:: Problem ::
Retype all of the entries precisely.

+---+

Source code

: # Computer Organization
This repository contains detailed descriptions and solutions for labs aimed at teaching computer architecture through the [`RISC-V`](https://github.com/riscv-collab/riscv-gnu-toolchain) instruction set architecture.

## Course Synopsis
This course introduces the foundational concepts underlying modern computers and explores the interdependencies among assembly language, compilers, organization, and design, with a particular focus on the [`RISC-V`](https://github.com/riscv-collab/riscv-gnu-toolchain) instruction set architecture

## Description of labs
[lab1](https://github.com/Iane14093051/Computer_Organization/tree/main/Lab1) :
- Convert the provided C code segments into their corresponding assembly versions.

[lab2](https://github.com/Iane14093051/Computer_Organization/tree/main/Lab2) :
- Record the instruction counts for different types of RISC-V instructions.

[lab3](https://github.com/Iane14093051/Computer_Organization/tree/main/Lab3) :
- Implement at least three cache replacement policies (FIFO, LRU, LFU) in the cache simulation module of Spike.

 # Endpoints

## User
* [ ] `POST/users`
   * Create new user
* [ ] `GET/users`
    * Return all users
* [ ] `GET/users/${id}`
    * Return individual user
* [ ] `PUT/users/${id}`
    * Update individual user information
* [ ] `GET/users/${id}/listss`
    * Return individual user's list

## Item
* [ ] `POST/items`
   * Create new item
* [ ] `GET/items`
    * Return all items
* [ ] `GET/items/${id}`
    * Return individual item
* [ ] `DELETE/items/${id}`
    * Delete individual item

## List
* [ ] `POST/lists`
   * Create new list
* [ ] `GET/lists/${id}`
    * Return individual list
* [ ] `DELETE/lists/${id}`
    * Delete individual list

+---+

:: Exercise result ::
Source code

: # Computer Organization
This repository contains detailed descriptions and solutions for labs aimed at teaching computer architecture through the [`RISC-V`](https://github.com/riscv-collab/riscv-gnu-toolchain) instruction set architecture.

## Course Synopsis
This course introduces the foundational concepts underlying modern computers and explores the interdependencies among assembly language, compilers, organization, and design, with a particular focus on the [`RISC-V`](https://github.com/riscv-collab/riscv-gnu-toolchain) instruction set architecture

## Description of labs
[lab1](https://github.com/Iane14093051/Computer_Organization/tree/main/Lab1) :
- Convert the provided C code segments into their corresponding assembly versions.

[lab2](https://github.com/Iane14093051/Computer_Organization/tree/main/Lab2) :
- Record the instruction counts for different types of RISC-V instructions.

[lab3](https://github.com/Iane14093051/Computer_Organization/tree/main/Lab3) :
- Implement at least three cache replacement policies (FIFO, LRU, LFU) in the cache simulation module of Spike.

 # Endpoints

## User
* [ ] `POST/users`
   * Create new user
* [ ] `GET/users`
    * Return all users
* [ ] `GET/users/${id}`
    * Return individual user
* [ ] `PUT/users/${id}`
    * Update individual user information
* [ ] `GET/users/${id}/listss`
    * Return individual user's list

## Item
* [ ] `POST/items`
   * Create new item
* [ ] `GET/items`
    * Return all items
* [ ] `GET/items/${id}`
    * Return individual item
* [ ] `DELETE/items/${id}`
    * Delete individual item

## List
* [ ] `POST/lists`
   * Create new list
* [ ] `GET/lists/${id}`
    * Return individual list
* [ ] `DELETE/lists/${id}`
    * Delete individual list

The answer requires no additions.